A single CSV file might contain more than one run and thus to create unique run ids, we number the runs as xx_yy where xx is the current file number and yy is the run found in the current file. However, if an alignment has already been performed and each run has already obtained a unique run id, we can directly use the previous alignment id.

parse_row(run, this_row, read_exp_RT)
class msproteomicstoolslib.format.SWATHScoringReader.OpenSWATH_SWATHScoringReader(infiles, readmethod='minimal', readfilter=<msproteomicstoolslib.format.SWATHScoringReader.ReadFilter object>, errorHandling='strict', enable_isotopic_grouping=False, read_cluster_id=True)

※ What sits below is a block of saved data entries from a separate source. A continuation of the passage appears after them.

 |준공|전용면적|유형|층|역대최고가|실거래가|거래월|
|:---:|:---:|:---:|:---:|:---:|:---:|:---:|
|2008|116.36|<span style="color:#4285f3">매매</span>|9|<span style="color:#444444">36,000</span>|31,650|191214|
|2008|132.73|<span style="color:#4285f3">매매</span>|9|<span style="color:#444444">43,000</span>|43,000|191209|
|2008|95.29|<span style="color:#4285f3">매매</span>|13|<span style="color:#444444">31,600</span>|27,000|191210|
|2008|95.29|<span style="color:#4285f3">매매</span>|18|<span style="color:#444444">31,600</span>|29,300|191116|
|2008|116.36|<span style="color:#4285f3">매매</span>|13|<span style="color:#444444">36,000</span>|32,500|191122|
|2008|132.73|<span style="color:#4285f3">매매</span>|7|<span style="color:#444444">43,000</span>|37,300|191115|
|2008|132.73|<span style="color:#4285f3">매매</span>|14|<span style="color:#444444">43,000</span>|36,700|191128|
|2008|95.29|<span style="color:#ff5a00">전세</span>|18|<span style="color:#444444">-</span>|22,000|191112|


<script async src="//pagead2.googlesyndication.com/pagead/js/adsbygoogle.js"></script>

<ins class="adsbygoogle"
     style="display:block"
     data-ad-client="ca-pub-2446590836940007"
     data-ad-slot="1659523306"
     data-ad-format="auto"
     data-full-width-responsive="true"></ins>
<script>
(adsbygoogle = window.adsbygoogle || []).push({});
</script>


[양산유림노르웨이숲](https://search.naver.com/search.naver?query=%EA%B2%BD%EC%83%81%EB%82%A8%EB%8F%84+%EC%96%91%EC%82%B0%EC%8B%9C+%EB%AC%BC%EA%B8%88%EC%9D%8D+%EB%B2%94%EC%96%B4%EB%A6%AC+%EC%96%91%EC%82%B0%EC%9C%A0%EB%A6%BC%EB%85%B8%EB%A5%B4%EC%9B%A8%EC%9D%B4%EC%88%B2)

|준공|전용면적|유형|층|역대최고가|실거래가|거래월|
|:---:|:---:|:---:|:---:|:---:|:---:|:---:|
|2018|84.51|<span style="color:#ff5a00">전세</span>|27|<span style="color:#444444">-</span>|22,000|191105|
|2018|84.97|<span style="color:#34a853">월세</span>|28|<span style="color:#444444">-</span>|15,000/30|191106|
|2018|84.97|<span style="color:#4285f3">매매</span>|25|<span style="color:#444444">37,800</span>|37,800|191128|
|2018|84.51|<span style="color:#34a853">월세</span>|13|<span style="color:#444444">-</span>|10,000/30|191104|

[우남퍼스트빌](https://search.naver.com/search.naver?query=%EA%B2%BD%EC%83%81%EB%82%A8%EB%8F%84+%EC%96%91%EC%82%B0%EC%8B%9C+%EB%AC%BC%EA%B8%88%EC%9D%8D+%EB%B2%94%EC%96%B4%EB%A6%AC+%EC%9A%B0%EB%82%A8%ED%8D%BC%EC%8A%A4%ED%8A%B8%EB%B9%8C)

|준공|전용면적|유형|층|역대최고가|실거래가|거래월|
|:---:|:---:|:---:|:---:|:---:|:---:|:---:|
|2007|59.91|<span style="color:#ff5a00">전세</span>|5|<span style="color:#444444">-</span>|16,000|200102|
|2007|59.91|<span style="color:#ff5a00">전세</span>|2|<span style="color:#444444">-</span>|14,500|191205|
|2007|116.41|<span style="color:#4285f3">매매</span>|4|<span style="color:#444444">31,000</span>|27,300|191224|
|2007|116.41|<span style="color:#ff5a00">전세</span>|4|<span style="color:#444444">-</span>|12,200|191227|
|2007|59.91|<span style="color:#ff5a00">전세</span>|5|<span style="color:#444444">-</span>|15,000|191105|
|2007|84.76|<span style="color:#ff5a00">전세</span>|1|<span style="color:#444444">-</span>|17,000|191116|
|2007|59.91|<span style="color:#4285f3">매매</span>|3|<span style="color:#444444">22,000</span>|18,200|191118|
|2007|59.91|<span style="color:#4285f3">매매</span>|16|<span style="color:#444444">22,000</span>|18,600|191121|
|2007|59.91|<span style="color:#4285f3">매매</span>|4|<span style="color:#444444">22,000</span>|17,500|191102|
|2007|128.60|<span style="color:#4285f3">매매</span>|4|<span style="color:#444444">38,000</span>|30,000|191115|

Bases: msproteomicstoolslib.format.SWATHScoringReader.SWATHScoringReader

Parser for OpenSWATH output

parse_row(run, this_row, read_exp_RT)
class msproteomicstoolslib.format.SWATHScoringReader.mProphet_SWATHScoringReader(infiles, readmethod='minimal', readfilter=<msproteomicstoolslib.format.SWATHScoringReader.ReadFilter object>, enable_isotopic_grouping=False)

Bases: msproteomicstoolslib.format.SWATHScoringReader.SWATHScoringReader

Parser for mProphet output

parse_row(run, this_row, read_exp_RT)
class msproteomicstoolslib.format.SWATHScoringReader.Peakview_SWATHScoringReader(infiles, readmethod='minimal', readfilter=<msproteomicstoolslib.format.SWATHScoringReader.ReadFilter object>, enable_isotopic_grouping=False)

Bases: msproteomicstoolslib.format.SWATHScoringReader.SWATHScoringReader

Parser for Peakview output

parse_row(run, this_row, read_exp_RT)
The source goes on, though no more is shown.